Due to polarization, the potentials of the cathode and anode will be close to each other. At a steady state, the anode and cathode reach the same potential, namely the corrosion potential, and the current intensity between the anode and cathode is equal, that is, the corrosion current. The corrosion current can be calculated by

$${\phi }_{0{,\mathrm{O}}_2}+{\eta }_{\mathrm{c},\mathrm{e}}+{\eta }_{\mathrm{c},\mathrm{d}}-\left({\phi }_{0,\mathrm{Fe}}+{\eta }_{\mathrm{a},\mathrm{e}}\right)=I_{\mathrm{corr}}\cdot R$$

(4)

where η_c,e and η_c,d are the electrochemical polarization overpotential and concentration polarization overpotential at the cathode, respectively, η_a,e is the anodic electrochemical polarization overpotential, I_corr is the corrosion current, and R is the concrete resistance between the anode and cathode.

According to the steel corrosion theory [1], the polarization overpotentials for the anode and cathode are given by

$${\eta }_{\mathrm{a},\mathrm{e}}=b_{\mathrm{a}}\lg \frac{i_{\mathrm{a}}}{i_{\mathrm{a}}^0}$$

(5)

$${\eta }_{\mathrm{c},\mathrm{e}}=b_{\mathrm{c}}\lg \frac{i_{\mathrm{c}}}{i_{\mathrm{c}}^0}$$

(6)

$${\eta }_{\mathrm{c},\mathrm{d}}=\frac{2.3RT}{n_{\mathrm{c}}F}\lg \left(1-\frac{i_{\mathrm{c}}}{i_{\mathrm{c},\mathrm{L}}}\right)$$

(7)

where b_a is the Tafel slope of the anode (for depassive steel bars in concrete, b_a = 90.7 mV/decade, and b_a is infinite for passive steel bars), b_a is the Tafel slope of the cathode (b_c = −176.3 mV/decade), i_a and i_c are the corrosion current density for the anode and cathode, respectively, $i_{\mathrm{a}}^0$ and $i_{\mathrm{c}}^0$ are the exchange current density for the anode and cathode, respectively ($i_{\mathrm{a}}^0=2.75\times {10}^{-8}\mathrm{A}/{\mathrm{cm}}^2$,$i_{\mathrm{c}}^0=6\times {10}^{-10}\mathrm{A}/{\mathrm{cm}}^2$), and i_c,L is the limit current density of the cathode regarding O₂ diffusion, which is given by

$$i_{\mathrm{c},\mathrm{L}}=\frac{n_{\mathrm{c}}F{D}_{\mathrm{c}}[{\mathrm{O}}_2]}{\delta }$$

(8)

where D_c is O₂ diffusivity in concrete which is determined by concrete porosity and RH [36], [O₂] is O₂ concentration in a concrete pore solution, and δ is the thickness of the Nernst diffusion layer, which approximately equals to concrete cover thickness.

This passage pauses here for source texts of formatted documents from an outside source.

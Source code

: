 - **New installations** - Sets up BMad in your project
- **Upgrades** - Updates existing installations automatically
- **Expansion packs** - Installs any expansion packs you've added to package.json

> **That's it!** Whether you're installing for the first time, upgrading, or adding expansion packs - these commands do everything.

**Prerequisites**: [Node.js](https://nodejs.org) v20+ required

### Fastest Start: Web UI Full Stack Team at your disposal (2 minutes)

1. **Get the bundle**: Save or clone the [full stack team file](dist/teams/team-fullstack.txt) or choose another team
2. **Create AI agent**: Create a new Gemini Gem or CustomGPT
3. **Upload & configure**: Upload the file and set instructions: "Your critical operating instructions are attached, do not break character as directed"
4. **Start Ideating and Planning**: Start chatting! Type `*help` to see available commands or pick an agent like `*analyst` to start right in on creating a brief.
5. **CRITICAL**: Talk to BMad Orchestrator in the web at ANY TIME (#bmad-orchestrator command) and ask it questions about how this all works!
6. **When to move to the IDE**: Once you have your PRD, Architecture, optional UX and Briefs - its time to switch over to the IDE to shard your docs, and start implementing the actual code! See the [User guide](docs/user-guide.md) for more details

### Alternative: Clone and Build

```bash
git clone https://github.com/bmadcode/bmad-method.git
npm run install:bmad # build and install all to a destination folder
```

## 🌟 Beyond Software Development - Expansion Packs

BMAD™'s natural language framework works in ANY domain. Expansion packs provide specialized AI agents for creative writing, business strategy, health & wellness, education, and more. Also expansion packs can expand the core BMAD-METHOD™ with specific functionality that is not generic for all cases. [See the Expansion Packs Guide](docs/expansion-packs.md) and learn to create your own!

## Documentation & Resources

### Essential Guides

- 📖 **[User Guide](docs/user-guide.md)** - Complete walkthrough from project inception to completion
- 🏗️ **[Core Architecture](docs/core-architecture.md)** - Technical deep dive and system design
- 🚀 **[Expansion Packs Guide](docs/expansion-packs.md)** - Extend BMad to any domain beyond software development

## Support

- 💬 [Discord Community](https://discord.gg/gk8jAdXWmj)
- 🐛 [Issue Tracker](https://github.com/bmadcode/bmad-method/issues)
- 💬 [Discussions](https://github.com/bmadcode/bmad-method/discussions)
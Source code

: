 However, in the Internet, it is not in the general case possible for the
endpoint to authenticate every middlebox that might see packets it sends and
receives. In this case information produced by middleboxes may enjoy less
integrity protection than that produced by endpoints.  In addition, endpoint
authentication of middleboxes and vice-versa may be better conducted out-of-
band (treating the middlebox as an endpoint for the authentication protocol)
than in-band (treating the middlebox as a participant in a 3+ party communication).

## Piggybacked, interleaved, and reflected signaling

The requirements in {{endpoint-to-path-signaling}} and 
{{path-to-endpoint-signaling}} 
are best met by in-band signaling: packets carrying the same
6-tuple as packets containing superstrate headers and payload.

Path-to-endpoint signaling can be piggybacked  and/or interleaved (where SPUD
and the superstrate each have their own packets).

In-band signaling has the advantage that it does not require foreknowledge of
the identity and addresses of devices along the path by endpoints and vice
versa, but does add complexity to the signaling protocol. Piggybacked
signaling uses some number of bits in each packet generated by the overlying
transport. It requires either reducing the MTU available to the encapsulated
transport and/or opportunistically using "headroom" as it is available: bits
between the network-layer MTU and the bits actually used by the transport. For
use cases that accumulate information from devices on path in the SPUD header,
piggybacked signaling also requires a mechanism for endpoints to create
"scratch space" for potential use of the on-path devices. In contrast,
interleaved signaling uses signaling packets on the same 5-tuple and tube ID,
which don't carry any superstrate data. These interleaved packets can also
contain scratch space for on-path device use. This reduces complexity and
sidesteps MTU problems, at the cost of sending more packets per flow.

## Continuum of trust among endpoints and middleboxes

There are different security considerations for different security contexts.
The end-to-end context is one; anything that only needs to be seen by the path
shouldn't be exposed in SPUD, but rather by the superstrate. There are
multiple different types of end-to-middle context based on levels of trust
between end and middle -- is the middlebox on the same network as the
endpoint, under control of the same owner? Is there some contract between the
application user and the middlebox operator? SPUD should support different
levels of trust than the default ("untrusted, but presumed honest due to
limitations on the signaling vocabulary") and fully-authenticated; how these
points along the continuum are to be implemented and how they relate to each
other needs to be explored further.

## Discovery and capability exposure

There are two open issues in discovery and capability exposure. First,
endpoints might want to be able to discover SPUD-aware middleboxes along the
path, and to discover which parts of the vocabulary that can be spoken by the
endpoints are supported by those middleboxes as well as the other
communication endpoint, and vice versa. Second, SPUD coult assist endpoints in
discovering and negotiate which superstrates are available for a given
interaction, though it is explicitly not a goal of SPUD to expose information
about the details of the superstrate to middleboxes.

Combining Equations (4)–(7) and considering the cathode and anode areas of steel bars yield the equations for the corrosion current density for the anode and cathode:

$$\{\begin{array}{c}{\phi }_{0{,\mathrm{O}}_2}+b_{\mathrm{c}}\lg \frac{i_{\mathrm{c}}}{i_{\mathrm{c}}^0}+\frac{2.3RT}{n_{\mathrm{c}}F}\lg \left(1-\frac{i_{\mathrm{c}}}{i_{\mathrm{c},\mathrm{L}}}\right)-\left({\phi }_{0,\mathrm{Fe}}+b_{\mathrm{a}}\lg \frac{i_{\mathrm{a}}}{i_{\mathrm{a}}^0}\right)=I_{\mathrm{corr}}\cdot R\\ I_{\mathrm{corr}}=i_{\mathrm{a}}\cdot S_{\mathrm{a}}=i_{\mathrm{c}}\cdot S_{\mathrm{c}}\end{array}$$

(9)

When the ambient RH is greater than 90%, the diffusion of oxygen becomes the key to control the whole electrochemical corrosion process, and the steel corrosion rate i_corr approximately equals to the limit current density i_c,L. It is assumed that the oxygen diffuses along the path connecting any positions on the concrete surface to the steel surface. The amount of oxygen diffused to the surface of the steel element per unit time is expressed in the following polar coordinate:

$$\pi =-{\displaystyle \underset{\alpha }{\overset{\beta }{\int }}{D}_{\mathrm{c}}\frac{{\left[{\mathrm{O}}_2\right]}_{\mathrm{cl}}-{\left[{\mathrm{O}}_2\right]}_{\mathrm{ss}}}{\left(c+r\right)/\cos \theta -r}r\mathrm{d}\theta }$$

(10)

where α and β are two parameters related to the steel location, [O₂]_cl and [O₂]_ss are the oxygen concentration on the concrete surface and steel surface, respectively, and c is the concrete cover thickness.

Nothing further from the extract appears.